As you step over the threshold of the Zoar Hotel, you notice a shift in the air: It hangs heavy with history.
From 1819 to 1898, the village of Zoar was home to a communal society of pacifists and German separatists who fled religious persecution. After the society disbanded, preservation efforts began — freezing the village’s appearance in time.
Though restored on the exterior, the hotel, built in 1833, is largely untouched on the inside and almost never opened to the public. There is one exception: Zoar’s ghost tours.
“It has that old-time feel to it, and it just lends itself so well to all these ghost stories,” says site director Tammi Shrum of Zoar.
Held by lantern light on select dates from Oct. 10 to Nov. 1, the tours take guests into several haunted buildings in Zoar. Each is home to a ghost story, told by a storyteller or first-person character.
“Every year, we have different stories. We have different paranormal investigators that are doing live investigations during the tour, and they’re sharing their feedback,” Shrum says.
The hotel is said to be haunted by two Zoar residents, including Alexander Gunn, the first outsider to purchase property in Zoar.
In 2020, when Zoar was conducting virtual ghost tours, Shrum had a brush with Gunn.

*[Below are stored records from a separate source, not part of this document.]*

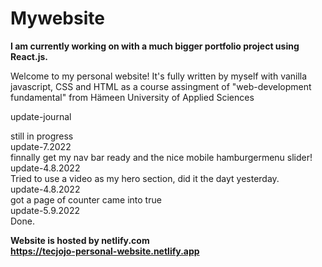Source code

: 

# Mywebsite
**I am currently working on with a much bigger portfolio project using React.js.**

Welcome to my personal website! It's fully written by myself with vanilla javascript, CSS and HTML as a course assingment of "web-development fundamental" from Hämeen University of Applied Sciences


update-journal

still in progress<br>
update-7.2022 <br>
finnally get my nav bar ready and the nice mobile hamburgermenu slider!<br>
update-4.8.2022 <br>
Tried to use a video as my hero section, did it the dayt yesterday.<br>
update-4.8.2022 <br>
got a page of counter came into true <br>
update-5.9.2022 <br>
Done.

**Website is hosted by netlify.com<br>
https://tecjojo-personal-website.netlify.app**


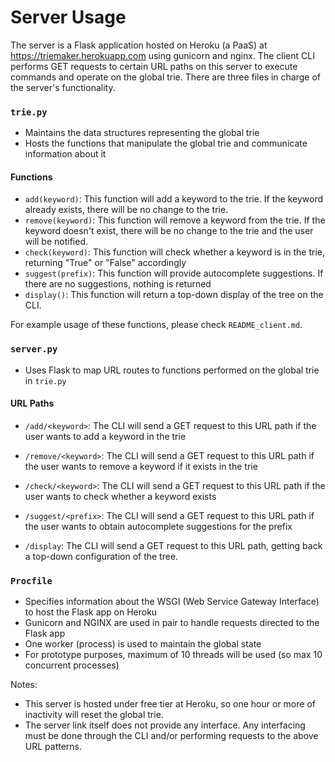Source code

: # Server Usage

The server is a Flask application hosted on Heroku (a PaaS) at https://triemaker.herokuapp.com using gunicorn and nginx. The client CLI performs GET requests to certain URL paths on this server to execute commands and operate on the global trie. There are three files in charge of the server's functionality. 

### `trie.py`
- Maintains the data structures representing the global trie
- Hosts the functions that manipulate the global trie and communicate information about it

#### Functions
- `add(keyword)`: This function will add a keyword to the trie. If the keyword already exists, there will be no change to the trie.
- `remove(keyword)`: This function will remove a keyword from the trie. If the keyword doesn't exist, there will be no change to the trie and the user will be notified.
- `check(keyword)`: This function will check whether a keyword is in the trie, returning "True" or "False" accordingly
- `suggest(prefix)`: This function will provide autocomplete suggestions. If there are no suggestions, nothing is returned
- `display()`: This function will return a top-down display of the tree on the CLI.  

For example usage of these functions, please check `README_client.md`.

### `server.py`
- Uses Flask to map URL routes to functions performed on the global trie in `trie.py`

#### URL Paths
- `/add/<keyword>`: The CLI will send a GET request to this URL path if the user wants to add a keyword in the trie

- `/remove/<keyword>`: The CLI will send a GET request to this URL path if the user wants to remove a keyword if it exists in the trie

- `/check/<keyword>`: The CLI will send a GET request to this URL path if the user wants to check whether a keyword exists

- `/suggest/<prefix>`: The CLI will send a GET request to this URL path if the user wants to obtain autocomplete suggestions for the prefix

- `/display`: The CLI will send a GET request to this URL path, getting back a top-down configuration of the tree.

### `Procfile`
- Specifies information about the WSGI (Web Service Gateway Interface) to host the Flask app on Heroku
- Gunicorn and NGINX are used in pair to handle requests directed to the Flask app
- One worker (process) is used to maintain the global state
- For prototype purposes, maximum of 10 threads will be used (so max 10 concurrent processes)

Notes: 
- This server is hosted under free tier at Heroku, so one hour or more of inactivity will reset the global trie.
- The server link itself does not provide any interface. Any interfacing must be done through the CLI and/or performing requests to the above URL patterns.
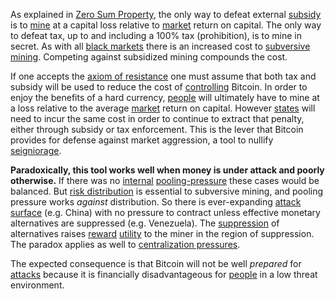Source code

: As explained in [Zero Sum Property](Zero-Sum-Property), the only way to defeat external [subsidy](https://en.wikipedia.org/wiki/Subsidy) is to [mine](Glossary#mine) at a capital loss relative to [market](Glossary#market) return on capital. The only way to defeat tax, up to and including a 100% tax (prohibition), is to mine in secret. As with all [black markets](https://en.wikipedia.org/wiki/Black_market) there is an increased cost to [subversive mining](https://www.theatlantic.com/magazine/archive/2017/09/big-in-venezuela/534177). Competing against subsidized mining compounds the cost.

If one accepts the [axiom of resistance](Axiom-of-Resistance) one must assume that both tax and subsidy will be used to reduce the cost of [controlling](Glossary#power) Bitcoin. In order to enjoy the benefits of a hard currency, [people](Glossary#person) will ultimately have to mine at a loss relative to the average [market](Glossary#market) return on capital. However [states](Glossary#state) will need to incur the same cost in order to continue to extract that penalty, either through subsidy or tax enforcement. This is the lever that Bitcoin provides for defense against market aggression, a tool to nullify [seigniorage](https://en.wikipedia.org/wiki/Seigniorage).

**Paradoxically, this tool works well when money is under attack and poorly otherwise.** If there was no [internal](Glossary#consensus-rules) [pooling-pressure](Pooling-Pressure-Risk) these cases would be balanced. But [risk distribution](Risk-Sharing-Principle) is essential to subversive mining, and pooling pressure works *against* distribution. So there is ever-expanding [attack surface](https://en.wikipedia.org/wiki/Attack_surface) (e.g. China) with no pressure to contract unless effective monetary alternatives are suppressed (e.g. Venezuela). The [suppression](https://en.wikipedia.org/wiki/Foreign_exchange_controls) of alternatives raises [reward](Glossary#reward) [utility](Glossary#utility) to the miner in the region of suppression. The paradox applies as well to [centralization pressures](Centralization-Risk).

The expected consequence is that Bitcoin will not be well *prepared* for [attacks](Glossary#attack) because it is financially disadvantageous for [people](Glossary#person) in a low threat environment.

While investigators broadcast their use of a spirit box — which uses radio waves to create white noise that can be manipulated by spirits — over a video feed, she instructed them to ask Gunn’s ghost about the Three Leaf Clover Club, which he had formed. In her message, she misspelled the club’s name, typing “Tree Leaf.”

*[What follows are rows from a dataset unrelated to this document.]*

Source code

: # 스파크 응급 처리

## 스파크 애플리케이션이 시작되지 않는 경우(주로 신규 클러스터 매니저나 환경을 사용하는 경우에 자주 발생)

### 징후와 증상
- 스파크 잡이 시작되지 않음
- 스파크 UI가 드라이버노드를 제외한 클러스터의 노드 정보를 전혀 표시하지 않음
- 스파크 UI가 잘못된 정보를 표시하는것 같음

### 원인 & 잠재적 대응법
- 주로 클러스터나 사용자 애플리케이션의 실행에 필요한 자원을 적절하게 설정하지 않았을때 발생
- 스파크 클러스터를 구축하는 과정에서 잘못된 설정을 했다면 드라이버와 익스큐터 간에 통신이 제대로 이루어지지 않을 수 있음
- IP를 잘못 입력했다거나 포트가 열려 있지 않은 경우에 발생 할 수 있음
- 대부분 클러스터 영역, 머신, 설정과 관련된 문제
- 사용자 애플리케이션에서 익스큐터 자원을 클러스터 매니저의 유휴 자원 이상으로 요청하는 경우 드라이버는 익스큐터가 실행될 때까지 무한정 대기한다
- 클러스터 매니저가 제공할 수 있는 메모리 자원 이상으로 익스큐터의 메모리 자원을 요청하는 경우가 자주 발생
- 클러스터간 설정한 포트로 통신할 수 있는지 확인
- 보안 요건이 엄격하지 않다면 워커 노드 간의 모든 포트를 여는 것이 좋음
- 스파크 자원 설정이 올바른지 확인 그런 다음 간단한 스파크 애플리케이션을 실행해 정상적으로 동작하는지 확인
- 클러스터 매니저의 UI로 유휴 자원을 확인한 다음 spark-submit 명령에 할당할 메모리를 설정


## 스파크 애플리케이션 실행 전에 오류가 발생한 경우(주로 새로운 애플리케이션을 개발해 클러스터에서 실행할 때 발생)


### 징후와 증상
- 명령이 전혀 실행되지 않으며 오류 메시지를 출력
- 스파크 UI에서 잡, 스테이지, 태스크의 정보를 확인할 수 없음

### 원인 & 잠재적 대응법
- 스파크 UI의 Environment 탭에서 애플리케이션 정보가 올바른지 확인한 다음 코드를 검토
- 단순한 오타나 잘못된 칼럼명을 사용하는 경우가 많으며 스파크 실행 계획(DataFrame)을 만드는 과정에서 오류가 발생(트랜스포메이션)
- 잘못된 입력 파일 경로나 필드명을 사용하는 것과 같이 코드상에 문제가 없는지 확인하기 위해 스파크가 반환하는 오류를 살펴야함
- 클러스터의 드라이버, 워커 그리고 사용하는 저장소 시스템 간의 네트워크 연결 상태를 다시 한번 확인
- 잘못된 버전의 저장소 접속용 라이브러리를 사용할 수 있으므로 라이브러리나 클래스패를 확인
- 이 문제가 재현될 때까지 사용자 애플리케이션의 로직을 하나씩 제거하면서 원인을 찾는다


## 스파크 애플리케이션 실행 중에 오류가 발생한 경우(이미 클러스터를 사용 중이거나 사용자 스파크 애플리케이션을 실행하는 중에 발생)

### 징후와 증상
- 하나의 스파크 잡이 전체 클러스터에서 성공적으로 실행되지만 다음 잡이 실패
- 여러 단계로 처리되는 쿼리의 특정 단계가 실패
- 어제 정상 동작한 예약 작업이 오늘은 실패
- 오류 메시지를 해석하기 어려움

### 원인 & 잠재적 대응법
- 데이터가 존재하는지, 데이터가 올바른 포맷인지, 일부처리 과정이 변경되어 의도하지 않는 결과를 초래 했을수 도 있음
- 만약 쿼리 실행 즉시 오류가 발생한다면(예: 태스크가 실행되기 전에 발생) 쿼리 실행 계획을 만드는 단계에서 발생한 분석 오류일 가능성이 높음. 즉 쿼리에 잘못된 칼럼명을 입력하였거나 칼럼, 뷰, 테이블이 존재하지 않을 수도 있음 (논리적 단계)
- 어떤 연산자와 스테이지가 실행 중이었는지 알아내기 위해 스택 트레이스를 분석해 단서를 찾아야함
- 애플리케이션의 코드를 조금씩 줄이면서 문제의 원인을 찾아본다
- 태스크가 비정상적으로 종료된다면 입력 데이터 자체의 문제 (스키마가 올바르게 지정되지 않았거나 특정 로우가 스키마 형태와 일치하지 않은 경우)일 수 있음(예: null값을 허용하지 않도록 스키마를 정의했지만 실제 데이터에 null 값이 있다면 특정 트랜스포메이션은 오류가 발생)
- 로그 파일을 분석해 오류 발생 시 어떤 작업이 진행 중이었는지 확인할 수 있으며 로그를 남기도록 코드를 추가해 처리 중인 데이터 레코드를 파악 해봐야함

“The spirit box returned back and said, Three,” recalls Shrum.
The Magazine, which served as the village’s storehouse, is another hot spot for spiritual activity — so much so that tour guides have reported hearing distinct footsteps in the absence of people.
Even private residences, including storyteller Libby Moffat’s Main Street house in Zoar, could be a part of the tour.
“We started working on the house, and I started smelling cigar smoke anytime I was doing changes. And I had seen pictures of one of the occupants that had lived there before, it was Jake Sturm, and he had a big cigar,” says Moffat. “I got to the point where I’d turn around and I’d go, Well, Jake, what do you think? You like that? And the smell would go away.”
Learn more by buying tickets to a tour — or to a package that also includes a ghost tour dinner. Held at the haunted Canal Tavern of Zoar, the dinner features themed menu items such as goulash and witch’s purse.
In the crisp fall air, surrounded by flickering light and historic buildings, even non-believers may find themselves watching the shadows.
“Certain things you can explain off, and then there’s other things that are like, OK, that was really weird,” says Shrum. “It’s hard not to believe once you start working here.”